*** Opening of Source information ***

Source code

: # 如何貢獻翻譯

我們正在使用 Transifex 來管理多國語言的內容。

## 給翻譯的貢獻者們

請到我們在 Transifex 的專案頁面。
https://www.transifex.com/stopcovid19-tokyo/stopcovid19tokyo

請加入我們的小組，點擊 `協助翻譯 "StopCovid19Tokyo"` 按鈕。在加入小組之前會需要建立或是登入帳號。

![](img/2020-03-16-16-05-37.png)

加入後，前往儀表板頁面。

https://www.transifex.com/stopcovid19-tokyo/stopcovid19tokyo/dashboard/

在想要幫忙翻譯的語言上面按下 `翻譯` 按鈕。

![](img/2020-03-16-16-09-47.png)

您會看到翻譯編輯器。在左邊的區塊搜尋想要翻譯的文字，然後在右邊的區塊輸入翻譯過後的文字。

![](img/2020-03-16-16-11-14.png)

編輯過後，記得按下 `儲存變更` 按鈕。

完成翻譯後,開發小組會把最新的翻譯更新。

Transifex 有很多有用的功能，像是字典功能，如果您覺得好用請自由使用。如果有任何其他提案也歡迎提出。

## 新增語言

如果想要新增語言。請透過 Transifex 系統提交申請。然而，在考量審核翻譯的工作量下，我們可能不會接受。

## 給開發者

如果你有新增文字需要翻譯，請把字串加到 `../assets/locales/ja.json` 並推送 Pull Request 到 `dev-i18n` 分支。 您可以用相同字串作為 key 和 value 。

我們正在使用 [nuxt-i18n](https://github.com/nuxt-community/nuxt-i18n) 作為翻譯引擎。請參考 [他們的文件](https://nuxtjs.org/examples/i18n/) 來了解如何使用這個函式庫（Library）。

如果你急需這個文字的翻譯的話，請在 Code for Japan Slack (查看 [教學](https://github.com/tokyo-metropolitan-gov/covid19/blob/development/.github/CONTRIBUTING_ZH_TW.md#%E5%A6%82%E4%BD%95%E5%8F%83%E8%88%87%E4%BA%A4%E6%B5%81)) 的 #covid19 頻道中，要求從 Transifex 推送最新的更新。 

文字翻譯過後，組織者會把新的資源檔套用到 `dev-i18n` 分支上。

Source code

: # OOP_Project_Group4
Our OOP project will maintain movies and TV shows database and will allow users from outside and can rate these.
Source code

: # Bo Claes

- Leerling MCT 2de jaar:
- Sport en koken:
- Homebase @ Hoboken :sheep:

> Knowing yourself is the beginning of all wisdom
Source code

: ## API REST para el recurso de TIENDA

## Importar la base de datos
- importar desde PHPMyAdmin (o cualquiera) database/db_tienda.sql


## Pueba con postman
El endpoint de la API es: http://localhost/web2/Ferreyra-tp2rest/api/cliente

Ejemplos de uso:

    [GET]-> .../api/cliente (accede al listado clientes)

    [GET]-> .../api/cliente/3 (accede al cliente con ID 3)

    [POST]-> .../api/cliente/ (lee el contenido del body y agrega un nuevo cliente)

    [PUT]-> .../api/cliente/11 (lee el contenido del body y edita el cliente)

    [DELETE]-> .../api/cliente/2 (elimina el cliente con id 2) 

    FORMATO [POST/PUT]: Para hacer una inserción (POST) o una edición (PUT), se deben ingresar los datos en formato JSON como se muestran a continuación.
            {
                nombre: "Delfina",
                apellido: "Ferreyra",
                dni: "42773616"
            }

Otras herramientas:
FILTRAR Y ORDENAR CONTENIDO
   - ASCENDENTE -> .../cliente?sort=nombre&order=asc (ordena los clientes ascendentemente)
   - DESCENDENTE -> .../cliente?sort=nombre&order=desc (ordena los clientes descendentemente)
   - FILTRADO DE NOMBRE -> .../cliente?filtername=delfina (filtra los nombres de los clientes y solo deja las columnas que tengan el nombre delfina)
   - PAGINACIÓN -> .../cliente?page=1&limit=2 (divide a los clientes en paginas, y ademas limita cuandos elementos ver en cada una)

*** Close of Source information ***

In the entries above, find each line containing the string "body" and copy it.

    [POST]-> .../api/cliente/ (lee el contenido del body y agrega un nuevo cliente)
    [PUT]-> .../api/cliente/11 (lee el contenido del body y edita el cliente)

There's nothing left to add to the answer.